### MATERIAL TO PROCESS
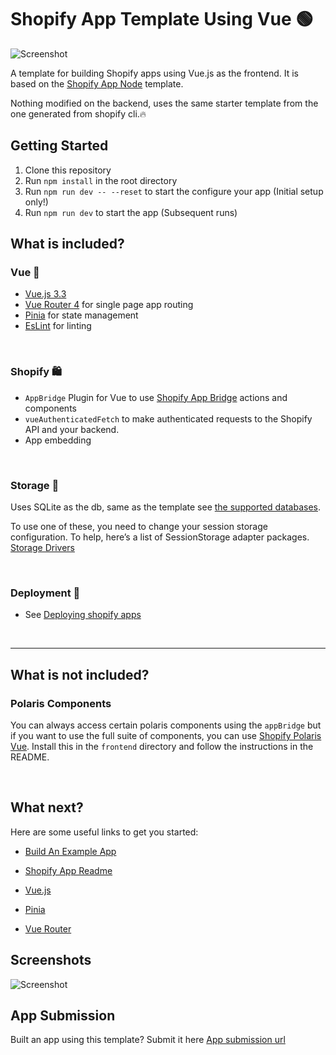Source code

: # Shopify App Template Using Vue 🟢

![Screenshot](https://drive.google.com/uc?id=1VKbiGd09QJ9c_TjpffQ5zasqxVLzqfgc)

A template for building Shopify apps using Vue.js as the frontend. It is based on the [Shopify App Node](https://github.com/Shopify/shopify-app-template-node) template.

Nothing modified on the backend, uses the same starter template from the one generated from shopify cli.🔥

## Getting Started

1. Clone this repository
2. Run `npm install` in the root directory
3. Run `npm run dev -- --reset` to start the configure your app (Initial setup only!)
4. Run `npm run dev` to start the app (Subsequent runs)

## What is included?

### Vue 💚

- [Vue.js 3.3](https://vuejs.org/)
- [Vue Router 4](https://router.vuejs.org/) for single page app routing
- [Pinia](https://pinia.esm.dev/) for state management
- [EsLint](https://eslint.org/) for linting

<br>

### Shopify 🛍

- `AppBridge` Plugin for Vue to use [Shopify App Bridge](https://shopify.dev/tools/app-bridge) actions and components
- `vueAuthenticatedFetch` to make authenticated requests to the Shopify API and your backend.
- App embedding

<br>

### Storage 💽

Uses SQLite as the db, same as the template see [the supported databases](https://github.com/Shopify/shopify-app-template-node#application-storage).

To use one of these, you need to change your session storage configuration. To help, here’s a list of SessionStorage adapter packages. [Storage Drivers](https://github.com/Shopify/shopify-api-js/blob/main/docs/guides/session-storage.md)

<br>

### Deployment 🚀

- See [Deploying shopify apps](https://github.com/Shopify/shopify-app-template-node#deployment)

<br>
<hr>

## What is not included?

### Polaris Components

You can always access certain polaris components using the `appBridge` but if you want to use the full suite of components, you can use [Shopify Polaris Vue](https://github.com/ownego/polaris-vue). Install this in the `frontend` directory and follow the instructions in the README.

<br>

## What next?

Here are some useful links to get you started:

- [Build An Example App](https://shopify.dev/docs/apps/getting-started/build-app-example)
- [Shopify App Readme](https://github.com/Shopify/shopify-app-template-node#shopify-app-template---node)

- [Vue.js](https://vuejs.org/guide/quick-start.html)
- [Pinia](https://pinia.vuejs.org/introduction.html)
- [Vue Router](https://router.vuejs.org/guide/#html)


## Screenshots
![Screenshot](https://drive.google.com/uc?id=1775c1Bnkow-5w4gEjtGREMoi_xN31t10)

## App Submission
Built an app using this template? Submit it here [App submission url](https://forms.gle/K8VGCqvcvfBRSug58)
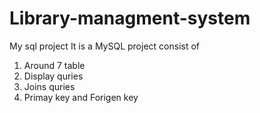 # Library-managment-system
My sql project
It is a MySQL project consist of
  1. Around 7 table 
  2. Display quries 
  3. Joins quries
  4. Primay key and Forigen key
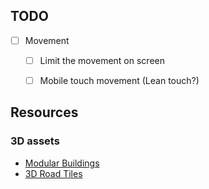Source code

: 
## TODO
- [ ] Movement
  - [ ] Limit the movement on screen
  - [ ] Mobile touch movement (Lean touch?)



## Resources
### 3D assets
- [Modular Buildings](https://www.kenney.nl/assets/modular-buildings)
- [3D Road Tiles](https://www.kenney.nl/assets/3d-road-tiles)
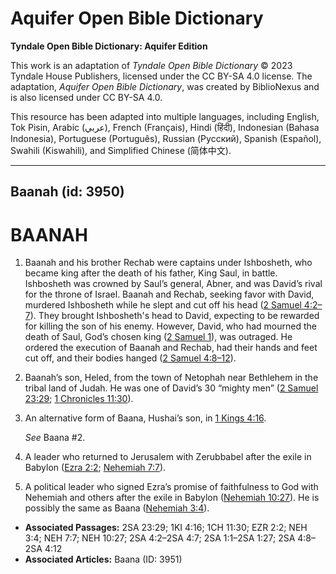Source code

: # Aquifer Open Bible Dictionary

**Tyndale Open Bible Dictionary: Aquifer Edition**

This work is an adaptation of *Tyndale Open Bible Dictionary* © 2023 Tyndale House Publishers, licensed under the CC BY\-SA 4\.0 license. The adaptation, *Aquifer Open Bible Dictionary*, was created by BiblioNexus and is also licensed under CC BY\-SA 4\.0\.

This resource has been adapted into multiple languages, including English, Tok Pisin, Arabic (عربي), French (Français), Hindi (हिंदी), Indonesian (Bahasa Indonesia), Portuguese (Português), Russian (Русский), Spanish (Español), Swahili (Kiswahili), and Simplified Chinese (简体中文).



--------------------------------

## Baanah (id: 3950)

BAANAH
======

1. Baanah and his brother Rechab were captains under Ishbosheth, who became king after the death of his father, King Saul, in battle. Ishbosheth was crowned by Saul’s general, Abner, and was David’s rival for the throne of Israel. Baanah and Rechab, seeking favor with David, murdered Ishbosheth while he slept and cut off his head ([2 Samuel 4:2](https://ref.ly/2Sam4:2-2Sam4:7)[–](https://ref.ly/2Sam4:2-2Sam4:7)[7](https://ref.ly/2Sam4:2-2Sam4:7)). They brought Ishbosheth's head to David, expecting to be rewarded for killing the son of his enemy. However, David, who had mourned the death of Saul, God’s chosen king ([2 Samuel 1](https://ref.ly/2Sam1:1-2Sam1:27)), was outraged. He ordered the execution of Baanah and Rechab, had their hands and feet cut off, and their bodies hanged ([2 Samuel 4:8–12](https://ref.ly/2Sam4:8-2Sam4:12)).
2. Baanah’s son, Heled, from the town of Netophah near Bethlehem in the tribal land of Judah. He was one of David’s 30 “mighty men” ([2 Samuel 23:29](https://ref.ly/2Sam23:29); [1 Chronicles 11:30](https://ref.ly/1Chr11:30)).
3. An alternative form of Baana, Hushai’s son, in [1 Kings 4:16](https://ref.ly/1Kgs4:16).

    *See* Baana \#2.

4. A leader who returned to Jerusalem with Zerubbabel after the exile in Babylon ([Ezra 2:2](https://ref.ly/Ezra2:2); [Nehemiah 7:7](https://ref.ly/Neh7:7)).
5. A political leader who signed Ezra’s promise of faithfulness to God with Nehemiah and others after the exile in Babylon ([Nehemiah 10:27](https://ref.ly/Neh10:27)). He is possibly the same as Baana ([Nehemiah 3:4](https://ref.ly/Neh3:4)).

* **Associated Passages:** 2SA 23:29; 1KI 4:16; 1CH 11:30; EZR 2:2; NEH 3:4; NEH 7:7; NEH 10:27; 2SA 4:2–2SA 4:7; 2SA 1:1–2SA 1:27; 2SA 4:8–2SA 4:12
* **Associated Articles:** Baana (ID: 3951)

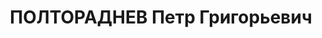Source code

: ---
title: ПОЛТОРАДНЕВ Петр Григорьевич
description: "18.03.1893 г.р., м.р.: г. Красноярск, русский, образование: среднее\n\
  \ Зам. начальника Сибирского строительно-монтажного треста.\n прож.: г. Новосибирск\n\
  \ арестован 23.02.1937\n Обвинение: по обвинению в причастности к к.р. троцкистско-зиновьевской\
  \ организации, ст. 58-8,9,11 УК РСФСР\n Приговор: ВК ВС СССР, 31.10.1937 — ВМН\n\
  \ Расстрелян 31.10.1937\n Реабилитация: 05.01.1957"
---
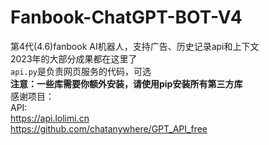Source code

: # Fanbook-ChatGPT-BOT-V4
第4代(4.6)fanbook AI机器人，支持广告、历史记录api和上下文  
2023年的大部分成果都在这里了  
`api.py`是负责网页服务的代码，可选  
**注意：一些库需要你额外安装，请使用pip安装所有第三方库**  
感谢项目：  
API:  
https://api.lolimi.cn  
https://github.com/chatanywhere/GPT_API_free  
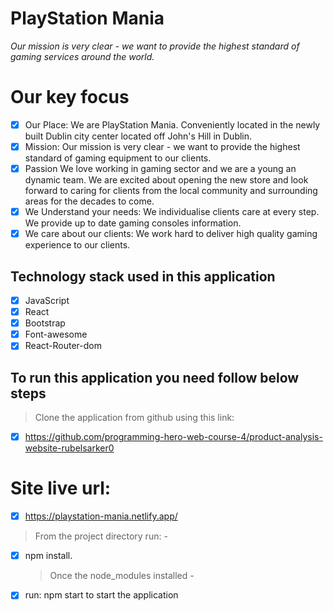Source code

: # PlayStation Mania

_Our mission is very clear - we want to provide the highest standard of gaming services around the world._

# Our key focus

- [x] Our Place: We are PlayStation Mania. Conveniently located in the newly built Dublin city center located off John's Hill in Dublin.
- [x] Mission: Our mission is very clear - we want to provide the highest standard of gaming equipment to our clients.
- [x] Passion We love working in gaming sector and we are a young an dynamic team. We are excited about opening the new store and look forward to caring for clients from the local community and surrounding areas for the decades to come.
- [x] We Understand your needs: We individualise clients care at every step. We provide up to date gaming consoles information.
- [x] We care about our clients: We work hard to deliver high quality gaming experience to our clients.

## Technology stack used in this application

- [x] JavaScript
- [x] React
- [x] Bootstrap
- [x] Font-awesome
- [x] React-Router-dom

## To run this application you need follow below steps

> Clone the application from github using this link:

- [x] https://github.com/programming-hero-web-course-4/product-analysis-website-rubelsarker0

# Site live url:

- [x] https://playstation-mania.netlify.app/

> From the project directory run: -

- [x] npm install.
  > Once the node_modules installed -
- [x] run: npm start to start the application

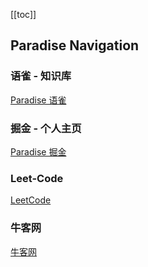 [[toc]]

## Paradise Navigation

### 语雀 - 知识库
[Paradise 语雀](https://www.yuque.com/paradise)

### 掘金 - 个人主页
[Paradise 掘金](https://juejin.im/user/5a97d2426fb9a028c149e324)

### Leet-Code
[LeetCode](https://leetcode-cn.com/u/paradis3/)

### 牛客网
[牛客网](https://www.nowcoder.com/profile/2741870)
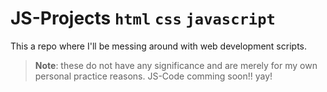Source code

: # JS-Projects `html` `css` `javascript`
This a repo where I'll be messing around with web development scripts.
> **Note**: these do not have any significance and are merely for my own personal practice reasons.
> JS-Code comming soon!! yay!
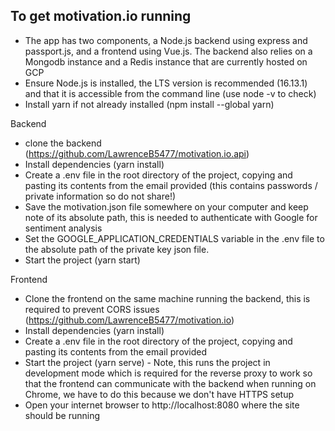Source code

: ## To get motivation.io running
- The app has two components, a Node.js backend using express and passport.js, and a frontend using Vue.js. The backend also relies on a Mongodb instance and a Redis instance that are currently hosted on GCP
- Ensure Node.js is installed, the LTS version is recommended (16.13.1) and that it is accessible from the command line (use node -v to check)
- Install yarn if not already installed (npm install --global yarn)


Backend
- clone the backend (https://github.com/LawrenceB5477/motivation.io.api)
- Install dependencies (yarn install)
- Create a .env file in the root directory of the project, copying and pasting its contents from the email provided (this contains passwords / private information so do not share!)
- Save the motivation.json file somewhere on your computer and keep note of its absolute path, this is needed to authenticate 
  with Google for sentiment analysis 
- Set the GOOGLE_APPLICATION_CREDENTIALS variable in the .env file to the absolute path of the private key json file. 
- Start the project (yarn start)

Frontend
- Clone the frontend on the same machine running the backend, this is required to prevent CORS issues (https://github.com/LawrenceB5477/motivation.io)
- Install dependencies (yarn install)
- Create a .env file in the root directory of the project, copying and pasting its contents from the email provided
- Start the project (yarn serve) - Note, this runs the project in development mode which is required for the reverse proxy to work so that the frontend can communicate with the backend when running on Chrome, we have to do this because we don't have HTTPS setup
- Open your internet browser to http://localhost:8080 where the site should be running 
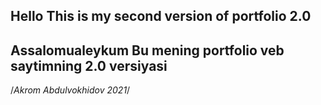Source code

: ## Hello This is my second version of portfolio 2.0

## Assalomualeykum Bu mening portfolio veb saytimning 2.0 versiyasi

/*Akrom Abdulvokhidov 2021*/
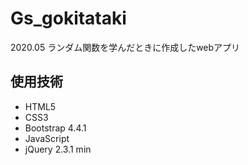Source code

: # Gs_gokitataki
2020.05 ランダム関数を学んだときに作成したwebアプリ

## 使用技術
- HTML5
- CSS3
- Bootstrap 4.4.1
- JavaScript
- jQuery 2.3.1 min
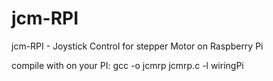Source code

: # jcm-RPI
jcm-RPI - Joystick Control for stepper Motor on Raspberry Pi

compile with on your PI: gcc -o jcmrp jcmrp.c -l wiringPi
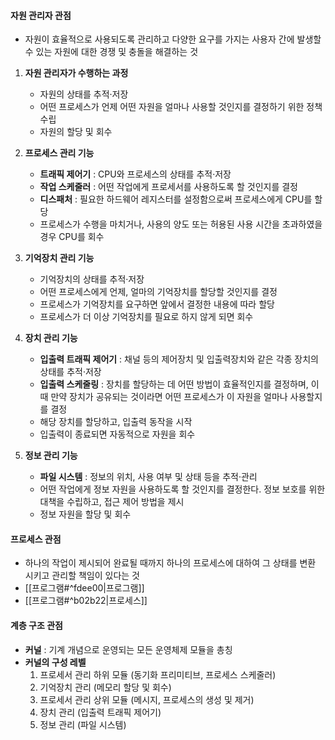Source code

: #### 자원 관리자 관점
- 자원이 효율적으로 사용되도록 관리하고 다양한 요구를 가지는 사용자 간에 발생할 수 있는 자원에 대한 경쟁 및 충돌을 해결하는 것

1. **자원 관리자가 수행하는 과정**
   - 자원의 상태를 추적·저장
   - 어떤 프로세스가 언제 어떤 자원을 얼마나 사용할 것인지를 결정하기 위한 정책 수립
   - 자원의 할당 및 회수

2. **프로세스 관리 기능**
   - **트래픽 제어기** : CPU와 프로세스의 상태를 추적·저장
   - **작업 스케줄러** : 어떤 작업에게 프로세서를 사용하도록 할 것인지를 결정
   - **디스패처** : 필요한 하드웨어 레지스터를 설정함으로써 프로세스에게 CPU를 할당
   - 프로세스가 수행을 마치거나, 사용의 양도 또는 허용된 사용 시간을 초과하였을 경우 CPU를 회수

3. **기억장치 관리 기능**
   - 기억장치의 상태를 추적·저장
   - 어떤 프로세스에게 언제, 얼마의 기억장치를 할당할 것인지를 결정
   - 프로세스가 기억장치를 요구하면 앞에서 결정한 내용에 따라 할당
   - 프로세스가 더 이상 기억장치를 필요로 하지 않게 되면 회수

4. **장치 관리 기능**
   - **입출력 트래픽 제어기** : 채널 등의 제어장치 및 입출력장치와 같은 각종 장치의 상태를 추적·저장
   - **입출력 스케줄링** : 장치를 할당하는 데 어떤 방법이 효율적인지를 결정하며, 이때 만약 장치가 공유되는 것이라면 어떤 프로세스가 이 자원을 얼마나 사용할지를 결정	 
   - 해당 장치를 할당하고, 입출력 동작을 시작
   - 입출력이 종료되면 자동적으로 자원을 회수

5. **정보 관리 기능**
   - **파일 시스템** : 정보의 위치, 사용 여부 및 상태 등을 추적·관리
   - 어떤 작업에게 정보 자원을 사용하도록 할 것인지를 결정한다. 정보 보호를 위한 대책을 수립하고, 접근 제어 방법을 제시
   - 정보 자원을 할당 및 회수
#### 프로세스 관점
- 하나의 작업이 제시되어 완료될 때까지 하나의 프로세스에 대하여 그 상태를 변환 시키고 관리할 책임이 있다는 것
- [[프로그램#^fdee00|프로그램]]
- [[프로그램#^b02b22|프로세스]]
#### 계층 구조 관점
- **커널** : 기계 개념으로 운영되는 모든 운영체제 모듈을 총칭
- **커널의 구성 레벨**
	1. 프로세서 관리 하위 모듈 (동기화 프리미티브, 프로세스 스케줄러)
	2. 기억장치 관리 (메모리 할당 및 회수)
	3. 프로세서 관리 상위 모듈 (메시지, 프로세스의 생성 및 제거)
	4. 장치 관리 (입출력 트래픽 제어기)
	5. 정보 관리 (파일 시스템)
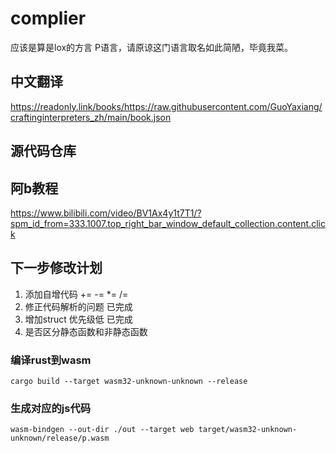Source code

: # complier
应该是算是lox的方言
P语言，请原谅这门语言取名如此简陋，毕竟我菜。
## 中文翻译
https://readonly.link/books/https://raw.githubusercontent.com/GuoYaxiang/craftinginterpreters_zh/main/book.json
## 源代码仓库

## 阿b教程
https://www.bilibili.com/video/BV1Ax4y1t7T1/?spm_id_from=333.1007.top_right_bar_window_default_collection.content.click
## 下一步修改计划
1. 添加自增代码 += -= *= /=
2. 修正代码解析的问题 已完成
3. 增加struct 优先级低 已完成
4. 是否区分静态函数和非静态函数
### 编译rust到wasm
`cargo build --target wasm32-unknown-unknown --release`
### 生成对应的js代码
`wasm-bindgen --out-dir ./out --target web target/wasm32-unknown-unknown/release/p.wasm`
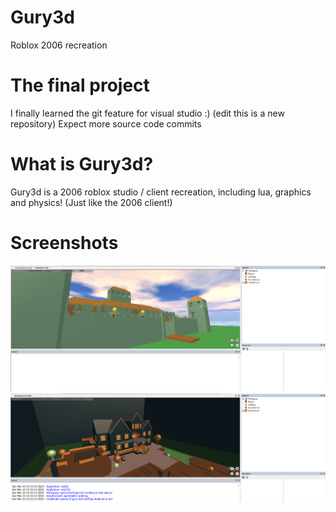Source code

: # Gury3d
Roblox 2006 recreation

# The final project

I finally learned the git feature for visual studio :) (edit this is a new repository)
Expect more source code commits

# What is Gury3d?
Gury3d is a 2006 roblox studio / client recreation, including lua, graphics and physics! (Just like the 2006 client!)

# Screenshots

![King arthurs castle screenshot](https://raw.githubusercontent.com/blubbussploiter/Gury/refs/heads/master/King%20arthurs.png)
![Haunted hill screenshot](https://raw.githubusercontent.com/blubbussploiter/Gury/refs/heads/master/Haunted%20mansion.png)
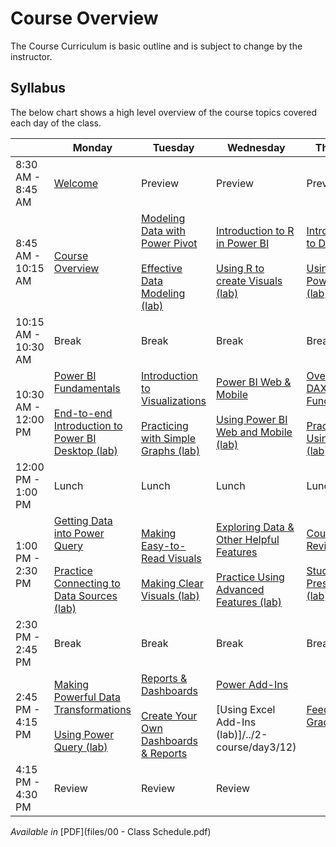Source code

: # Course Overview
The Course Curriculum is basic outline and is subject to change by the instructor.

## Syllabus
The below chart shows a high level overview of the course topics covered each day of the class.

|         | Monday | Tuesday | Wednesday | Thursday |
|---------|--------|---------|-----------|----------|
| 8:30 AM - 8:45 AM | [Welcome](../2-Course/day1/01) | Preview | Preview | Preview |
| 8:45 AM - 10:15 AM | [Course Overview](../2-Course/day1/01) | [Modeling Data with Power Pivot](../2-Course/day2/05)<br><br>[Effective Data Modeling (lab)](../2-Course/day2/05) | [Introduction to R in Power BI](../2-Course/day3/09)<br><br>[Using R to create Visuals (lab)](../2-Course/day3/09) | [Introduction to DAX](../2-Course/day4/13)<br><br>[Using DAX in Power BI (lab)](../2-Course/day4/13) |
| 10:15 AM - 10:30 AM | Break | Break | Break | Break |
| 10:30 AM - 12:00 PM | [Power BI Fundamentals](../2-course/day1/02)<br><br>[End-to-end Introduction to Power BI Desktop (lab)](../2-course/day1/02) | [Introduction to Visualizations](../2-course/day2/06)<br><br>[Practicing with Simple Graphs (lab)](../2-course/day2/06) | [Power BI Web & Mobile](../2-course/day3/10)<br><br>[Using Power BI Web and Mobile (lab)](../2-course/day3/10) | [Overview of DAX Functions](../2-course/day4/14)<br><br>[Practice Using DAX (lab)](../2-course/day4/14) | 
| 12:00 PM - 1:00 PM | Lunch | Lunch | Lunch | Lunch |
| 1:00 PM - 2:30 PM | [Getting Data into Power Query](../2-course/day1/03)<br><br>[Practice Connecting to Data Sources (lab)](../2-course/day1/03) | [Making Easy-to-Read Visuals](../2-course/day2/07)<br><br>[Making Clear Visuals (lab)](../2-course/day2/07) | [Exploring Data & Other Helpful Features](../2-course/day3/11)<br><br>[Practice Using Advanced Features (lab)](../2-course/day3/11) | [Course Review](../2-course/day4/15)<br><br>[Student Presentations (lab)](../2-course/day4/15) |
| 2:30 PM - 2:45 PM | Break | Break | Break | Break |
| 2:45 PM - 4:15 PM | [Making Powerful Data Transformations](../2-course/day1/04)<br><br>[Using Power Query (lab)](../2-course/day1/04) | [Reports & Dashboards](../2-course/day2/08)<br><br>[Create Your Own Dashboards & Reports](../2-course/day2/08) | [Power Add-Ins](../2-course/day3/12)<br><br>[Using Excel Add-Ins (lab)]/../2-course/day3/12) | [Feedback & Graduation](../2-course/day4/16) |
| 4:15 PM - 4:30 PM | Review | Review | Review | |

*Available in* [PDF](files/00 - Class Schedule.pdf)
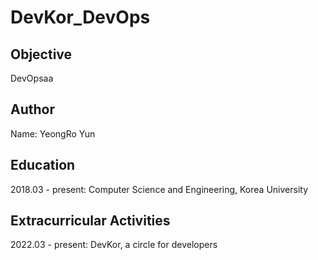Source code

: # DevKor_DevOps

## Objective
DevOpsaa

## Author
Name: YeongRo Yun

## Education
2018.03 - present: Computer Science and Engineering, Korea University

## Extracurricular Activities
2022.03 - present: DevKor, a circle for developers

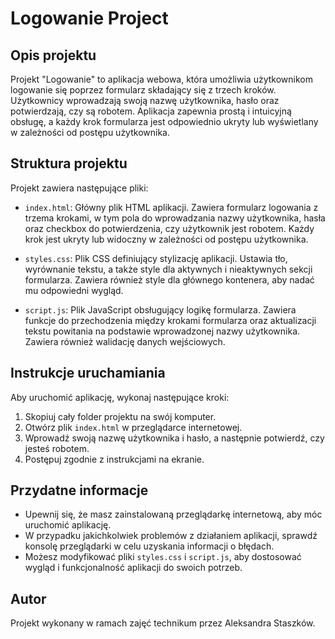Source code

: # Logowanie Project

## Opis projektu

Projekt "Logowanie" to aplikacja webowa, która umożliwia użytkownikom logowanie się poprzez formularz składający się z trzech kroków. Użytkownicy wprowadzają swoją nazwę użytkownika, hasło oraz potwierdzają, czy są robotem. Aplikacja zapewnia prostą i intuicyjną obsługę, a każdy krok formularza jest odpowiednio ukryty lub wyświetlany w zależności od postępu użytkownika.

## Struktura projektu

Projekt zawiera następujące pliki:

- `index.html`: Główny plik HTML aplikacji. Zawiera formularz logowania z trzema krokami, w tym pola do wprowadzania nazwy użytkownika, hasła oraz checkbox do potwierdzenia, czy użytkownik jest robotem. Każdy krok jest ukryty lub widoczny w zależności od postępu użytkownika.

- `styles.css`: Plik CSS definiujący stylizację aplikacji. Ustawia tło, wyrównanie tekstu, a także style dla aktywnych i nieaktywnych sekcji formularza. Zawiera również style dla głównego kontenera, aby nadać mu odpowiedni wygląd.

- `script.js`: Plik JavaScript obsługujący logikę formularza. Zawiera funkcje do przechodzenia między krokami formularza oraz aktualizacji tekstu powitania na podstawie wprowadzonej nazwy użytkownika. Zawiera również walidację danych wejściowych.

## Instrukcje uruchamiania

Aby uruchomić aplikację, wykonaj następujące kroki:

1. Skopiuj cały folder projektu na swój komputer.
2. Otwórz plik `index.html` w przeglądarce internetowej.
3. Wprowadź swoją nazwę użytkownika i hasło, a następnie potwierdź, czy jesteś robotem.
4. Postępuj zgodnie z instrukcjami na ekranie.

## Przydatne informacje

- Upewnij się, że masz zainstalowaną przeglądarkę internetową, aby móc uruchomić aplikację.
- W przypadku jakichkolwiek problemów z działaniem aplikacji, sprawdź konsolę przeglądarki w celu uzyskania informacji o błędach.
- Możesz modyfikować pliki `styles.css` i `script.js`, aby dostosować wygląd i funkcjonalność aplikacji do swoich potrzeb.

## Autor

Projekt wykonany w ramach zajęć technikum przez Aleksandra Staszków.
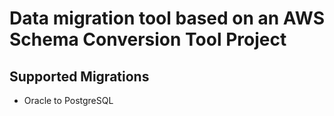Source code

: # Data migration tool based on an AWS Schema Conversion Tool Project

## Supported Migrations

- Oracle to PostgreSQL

### WHAT THE TASK ASKS
Exact repeat, pictures omitted: give every line from the top of the records down to and including the line with "- [Build An".

### REPLY TO THE EXERCISE
Source code

: # Shopify App Template Using Vue 🟢

![Screenshot](https://drive.google.com/uc?id=1VKbiGd09QJ9c_TjpffQ5zasqxVLzqfgc)

A template for building Shopify apps using Vue.js as the frontend. It is based on the [Shopify App Node](https://github.com/Shopify/shopify-app-template-node) template.

Nothing modified on the backend, uses the same starter template from the one generated from shopify cli.🔥

## Getting Started

1. Clone this repository
2. Run `npm install` in the root directory
3. Run `npm run dev -- --reset` to start the configure your app (Initial setup only!)
4. Run `npm run dev` to start the app (Subsequent runs)

## What is included?

### Vue 💚

- [Vue.js 3.3](https://vuejs.org/)
- [Vue Router 4](https://router.vuejs.org/) for single page app routing
- [Pinia](https://pinia.esm.dev/) for state management
- [EsLint](https://eslint.org/) for linting

<br>

### Shopify 🛍

- `AppBridge` Plugin for Vue to use [Shopify App Bridge](https://shopify.dev/tools/app-bridge) actions and components
- `vueAuthenticatedFetch` to make authenticated requests to the Shopify API and your backend.
- App embedding

<br>

### Storage 💽

Uses SQLite as the db, same as the template see [the supported databases](https://github.com/Shopify/shopify-app-template-node#application-storage).

To use one of these, you need to change your session storage configuration. To help, here’s a list of SessionStorage adapter packages. [Storage Drivers](https://github.com/Shopify/shopify-api-js/blob/main/docs/guides/session-storage.md)

<br>

### Deployment 🚀

- See [Deploying shopify apps](https://github.com/Shopify/shopify-app-template-node#deployment)

<br>
<hr>

## What is not included?

### Polaris Components

You can always access certain polaris components using the `appBridge` but if you want to use the full suite of components, you can use [Shopify Polaris Vue](https://github.com/ownego/polaris-vue). Install this in the `frontend` directory and follow the instructions in the README.

<br>

## What next?

Here are some useful links to get you started:

- [Build An Example App](https://shopify.dev/docs/apps/getting-started/build-app-example)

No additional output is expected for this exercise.